**PROBLEM TO WORK ON**
In the records below, find each line with "align" and copy it.

=== Begin Enclosure ===

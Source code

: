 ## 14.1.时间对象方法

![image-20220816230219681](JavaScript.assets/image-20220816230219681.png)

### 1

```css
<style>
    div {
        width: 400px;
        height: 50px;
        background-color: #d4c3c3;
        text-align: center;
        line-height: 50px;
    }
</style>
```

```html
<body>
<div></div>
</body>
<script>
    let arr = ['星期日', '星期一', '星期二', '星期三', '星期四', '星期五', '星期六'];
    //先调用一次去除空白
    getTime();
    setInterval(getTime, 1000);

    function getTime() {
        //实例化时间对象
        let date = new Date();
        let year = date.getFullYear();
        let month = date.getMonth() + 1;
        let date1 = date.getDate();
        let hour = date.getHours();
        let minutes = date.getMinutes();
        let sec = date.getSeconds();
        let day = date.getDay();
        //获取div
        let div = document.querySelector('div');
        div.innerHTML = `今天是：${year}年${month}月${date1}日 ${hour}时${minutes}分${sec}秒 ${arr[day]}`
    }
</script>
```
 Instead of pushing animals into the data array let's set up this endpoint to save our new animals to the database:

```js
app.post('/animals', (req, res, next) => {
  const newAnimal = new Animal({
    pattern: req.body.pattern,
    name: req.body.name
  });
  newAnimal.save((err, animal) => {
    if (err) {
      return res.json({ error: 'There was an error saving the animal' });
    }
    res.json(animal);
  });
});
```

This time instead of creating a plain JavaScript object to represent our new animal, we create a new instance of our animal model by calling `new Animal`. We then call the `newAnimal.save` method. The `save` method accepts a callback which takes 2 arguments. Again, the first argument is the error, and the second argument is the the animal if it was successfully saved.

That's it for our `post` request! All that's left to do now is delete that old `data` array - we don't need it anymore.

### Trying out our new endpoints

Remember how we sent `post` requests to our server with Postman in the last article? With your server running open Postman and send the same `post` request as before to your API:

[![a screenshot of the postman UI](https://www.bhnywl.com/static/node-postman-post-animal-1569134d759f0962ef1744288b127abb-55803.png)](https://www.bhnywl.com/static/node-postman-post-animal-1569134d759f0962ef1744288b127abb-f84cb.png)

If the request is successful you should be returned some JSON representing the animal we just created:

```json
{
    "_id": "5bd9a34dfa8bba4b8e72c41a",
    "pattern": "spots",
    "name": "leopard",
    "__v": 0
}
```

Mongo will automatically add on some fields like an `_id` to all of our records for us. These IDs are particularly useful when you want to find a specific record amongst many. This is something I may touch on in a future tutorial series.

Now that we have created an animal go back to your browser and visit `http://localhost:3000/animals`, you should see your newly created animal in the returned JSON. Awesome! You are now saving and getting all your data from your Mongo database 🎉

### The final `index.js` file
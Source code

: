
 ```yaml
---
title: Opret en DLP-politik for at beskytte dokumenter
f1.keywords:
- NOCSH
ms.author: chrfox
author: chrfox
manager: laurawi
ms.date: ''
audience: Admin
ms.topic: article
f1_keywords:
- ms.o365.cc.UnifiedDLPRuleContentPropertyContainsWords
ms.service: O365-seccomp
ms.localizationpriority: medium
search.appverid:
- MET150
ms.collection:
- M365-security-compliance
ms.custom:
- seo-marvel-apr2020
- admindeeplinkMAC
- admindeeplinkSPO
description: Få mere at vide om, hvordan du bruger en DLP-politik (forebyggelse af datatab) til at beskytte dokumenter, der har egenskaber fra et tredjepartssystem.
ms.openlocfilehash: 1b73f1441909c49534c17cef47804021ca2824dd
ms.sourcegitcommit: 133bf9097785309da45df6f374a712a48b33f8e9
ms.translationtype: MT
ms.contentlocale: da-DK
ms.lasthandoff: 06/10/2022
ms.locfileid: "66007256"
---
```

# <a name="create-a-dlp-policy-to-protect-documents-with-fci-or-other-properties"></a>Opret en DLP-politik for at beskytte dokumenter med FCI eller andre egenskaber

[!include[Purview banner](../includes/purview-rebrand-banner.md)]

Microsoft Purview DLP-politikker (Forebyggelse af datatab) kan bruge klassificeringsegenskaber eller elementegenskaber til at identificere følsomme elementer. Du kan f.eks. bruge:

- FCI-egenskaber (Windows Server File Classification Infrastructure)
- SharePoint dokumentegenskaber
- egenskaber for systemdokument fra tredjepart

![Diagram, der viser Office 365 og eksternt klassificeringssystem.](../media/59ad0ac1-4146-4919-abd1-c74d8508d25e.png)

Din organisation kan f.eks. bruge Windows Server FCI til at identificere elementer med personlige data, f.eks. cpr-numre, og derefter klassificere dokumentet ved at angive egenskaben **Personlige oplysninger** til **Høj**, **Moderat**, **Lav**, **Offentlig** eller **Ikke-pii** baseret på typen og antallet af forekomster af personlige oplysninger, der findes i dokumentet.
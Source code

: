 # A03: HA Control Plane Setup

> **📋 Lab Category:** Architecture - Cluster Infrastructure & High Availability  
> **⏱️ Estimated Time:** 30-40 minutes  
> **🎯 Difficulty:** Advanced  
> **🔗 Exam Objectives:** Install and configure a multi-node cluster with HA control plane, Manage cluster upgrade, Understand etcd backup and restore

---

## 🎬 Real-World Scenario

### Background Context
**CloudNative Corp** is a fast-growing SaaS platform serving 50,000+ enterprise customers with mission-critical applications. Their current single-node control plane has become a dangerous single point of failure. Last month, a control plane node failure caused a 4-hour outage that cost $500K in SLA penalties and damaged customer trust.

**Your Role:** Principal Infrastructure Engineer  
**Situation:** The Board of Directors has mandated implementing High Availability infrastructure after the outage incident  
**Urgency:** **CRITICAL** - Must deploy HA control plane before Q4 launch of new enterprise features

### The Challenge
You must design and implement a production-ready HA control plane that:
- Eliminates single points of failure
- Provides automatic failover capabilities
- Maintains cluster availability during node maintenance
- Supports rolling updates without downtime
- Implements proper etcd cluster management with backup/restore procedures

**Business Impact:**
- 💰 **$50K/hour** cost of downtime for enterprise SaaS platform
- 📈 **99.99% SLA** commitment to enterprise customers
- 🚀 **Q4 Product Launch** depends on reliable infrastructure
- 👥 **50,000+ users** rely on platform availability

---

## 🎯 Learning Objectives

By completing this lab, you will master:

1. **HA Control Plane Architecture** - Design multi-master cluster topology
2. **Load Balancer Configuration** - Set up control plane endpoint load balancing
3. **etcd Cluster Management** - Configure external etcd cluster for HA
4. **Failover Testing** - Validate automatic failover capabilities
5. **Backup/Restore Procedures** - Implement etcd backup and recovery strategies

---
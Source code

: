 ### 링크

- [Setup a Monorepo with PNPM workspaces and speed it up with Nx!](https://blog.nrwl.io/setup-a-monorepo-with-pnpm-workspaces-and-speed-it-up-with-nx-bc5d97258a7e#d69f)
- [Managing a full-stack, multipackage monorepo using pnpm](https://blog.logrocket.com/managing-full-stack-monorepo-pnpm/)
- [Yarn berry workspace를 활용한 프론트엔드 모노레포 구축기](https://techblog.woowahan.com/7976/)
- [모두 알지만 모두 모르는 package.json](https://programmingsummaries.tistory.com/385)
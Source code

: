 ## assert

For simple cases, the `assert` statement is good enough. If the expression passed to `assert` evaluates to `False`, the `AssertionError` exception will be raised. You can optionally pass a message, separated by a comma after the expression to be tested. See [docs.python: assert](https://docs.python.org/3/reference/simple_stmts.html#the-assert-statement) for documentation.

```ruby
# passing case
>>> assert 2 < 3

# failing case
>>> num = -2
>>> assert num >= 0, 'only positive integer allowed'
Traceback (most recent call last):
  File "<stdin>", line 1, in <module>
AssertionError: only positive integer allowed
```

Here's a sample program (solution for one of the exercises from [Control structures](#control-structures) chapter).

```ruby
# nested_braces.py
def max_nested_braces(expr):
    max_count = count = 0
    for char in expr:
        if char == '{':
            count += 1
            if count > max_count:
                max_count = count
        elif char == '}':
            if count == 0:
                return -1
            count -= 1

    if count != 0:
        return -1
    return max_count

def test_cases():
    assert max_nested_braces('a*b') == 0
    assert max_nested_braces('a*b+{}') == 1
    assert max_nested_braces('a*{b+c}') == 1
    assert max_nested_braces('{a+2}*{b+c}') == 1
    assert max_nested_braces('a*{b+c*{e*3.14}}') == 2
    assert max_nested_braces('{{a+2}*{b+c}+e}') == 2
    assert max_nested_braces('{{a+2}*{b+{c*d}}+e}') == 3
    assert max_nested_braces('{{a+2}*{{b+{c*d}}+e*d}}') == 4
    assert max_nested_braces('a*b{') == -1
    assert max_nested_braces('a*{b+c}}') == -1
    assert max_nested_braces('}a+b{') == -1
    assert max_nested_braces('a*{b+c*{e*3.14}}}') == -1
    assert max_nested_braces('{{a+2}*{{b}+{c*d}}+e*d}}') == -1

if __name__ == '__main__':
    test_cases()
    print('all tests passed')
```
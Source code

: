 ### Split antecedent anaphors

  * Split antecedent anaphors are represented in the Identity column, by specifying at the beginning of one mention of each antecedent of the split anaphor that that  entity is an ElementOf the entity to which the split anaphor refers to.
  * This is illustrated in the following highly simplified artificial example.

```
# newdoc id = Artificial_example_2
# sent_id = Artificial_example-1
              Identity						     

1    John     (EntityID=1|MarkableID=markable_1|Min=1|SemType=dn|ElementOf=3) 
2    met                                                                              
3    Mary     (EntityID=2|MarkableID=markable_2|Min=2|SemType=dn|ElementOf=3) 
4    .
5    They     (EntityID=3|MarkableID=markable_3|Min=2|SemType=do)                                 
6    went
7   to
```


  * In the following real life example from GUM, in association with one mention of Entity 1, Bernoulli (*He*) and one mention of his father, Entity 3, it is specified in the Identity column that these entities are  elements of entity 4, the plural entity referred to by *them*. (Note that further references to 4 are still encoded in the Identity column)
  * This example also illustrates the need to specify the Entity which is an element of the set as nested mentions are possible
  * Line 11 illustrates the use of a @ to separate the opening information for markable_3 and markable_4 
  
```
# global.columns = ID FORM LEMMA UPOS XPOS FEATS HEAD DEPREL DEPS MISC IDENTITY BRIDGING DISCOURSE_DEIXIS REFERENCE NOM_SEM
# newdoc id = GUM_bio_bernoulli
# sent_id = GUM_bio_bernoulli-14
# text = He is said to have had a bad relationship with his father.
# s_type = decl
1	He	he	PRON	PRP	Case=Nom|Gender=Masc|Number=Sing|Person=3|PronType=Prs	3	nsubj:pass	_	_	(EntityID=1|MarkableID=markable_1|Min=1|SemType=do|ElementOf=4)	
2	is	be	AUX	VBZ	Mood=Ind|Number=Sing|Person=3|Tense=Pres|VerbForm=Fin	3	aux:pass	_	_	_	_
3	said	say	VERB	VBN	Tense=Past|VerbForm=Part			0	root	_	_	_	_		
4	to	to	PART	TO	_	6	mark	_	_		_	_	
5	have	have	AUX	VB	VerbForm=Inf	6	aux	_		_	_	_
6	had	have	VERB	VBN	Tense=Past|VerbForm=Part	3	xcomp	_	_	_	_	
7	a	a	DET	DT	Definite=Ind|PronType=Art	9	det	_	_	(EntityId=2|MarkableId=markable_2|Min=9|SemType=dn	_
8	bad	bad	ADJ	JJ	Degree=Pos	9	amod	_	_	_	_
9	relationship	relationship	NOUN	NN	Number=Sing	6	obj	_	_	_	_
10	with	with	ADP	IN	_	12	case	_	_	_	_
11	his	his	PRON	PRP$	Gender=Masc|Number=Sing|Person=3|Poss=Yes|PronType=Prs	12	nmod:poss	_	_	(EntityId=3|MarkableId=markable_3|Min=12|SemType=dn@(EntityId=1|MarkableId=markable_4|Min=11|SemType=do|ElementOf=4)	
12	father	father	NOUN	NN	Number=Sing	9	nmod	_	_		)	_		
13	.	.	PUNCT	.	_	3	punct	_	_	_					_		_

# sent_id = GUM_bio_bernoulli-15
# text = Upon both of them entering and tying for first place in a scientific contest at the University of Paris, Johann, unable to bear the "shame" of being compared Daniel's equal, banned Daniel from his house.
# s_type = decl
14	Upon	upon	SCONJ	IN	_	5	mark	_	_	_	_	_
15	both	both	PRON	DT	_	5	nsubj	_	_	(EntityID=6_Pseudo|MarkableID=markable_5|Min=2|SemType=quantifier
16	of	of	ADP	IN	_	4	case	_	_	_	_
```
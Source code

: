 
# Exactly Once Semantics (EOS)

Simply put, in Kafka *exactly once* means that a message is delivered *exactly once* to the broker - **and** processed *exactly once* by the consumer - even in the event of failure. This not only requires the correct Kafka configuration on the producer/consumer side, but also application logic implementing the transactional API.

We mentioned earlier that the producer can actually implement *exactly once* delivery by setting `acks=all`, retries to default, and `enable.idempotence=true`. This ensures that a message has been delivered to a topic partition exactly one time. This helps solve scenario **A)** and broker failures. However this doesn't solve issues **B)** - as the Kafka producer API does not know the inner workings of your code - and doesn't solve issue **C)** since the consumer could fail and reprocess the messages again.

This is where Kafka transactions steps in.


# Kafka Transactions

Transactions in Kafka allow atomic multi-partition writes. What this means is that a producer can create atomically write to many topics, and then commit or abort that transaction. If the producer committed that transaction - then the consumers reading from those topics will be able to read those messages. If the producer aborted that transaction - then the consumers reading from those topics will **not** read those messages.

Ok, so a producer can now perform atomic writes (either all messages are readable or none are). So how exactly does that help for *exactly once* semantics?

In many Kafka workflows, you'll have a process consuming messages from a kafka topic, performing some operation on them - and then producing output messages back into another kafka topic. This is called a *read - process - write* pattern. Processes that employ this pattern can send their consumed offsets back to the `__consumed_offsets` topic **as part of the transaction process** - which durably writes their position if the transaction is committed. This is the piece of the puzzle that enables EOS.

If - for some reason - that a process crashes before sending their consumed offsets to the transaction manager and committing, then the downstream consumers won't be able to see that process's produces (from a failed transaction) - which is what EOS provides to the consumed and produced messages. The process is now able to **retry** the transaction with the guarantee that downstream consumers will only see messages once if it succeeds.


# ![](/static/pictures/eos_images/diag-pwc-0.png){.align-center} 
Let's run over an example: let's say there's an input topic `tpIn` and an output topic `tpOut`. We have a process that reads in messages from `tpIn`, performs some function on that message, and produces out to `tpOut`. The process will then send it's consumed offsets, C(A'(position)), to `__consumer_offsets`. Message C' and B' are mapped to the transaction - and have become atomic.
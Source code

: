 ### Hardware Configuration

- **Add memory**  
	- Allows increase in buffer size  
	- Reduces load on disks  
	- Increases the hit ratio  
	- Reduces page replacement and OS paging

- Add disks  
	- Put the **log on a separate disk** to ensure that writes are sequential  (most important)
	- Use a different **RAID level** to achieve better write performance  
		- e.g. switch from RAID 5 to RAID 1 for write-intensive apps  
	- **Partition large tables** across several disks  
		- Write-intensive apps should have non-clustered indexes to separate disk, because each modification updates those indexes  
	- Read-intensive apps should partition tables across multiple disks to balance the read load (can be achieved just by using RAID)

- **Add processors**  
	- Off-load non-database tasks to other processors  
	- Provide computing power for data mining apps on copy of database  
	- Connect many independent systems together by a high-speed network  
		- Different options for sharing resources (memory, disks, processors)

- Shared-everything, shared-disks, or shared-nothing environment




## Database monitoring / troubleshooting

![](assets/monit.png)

=== End Enclosure ===

**RESPONSE BOX**
        text-align: center;
# ![](/static/pictures/eos_images/diag-pwc-0.png){.align-center} 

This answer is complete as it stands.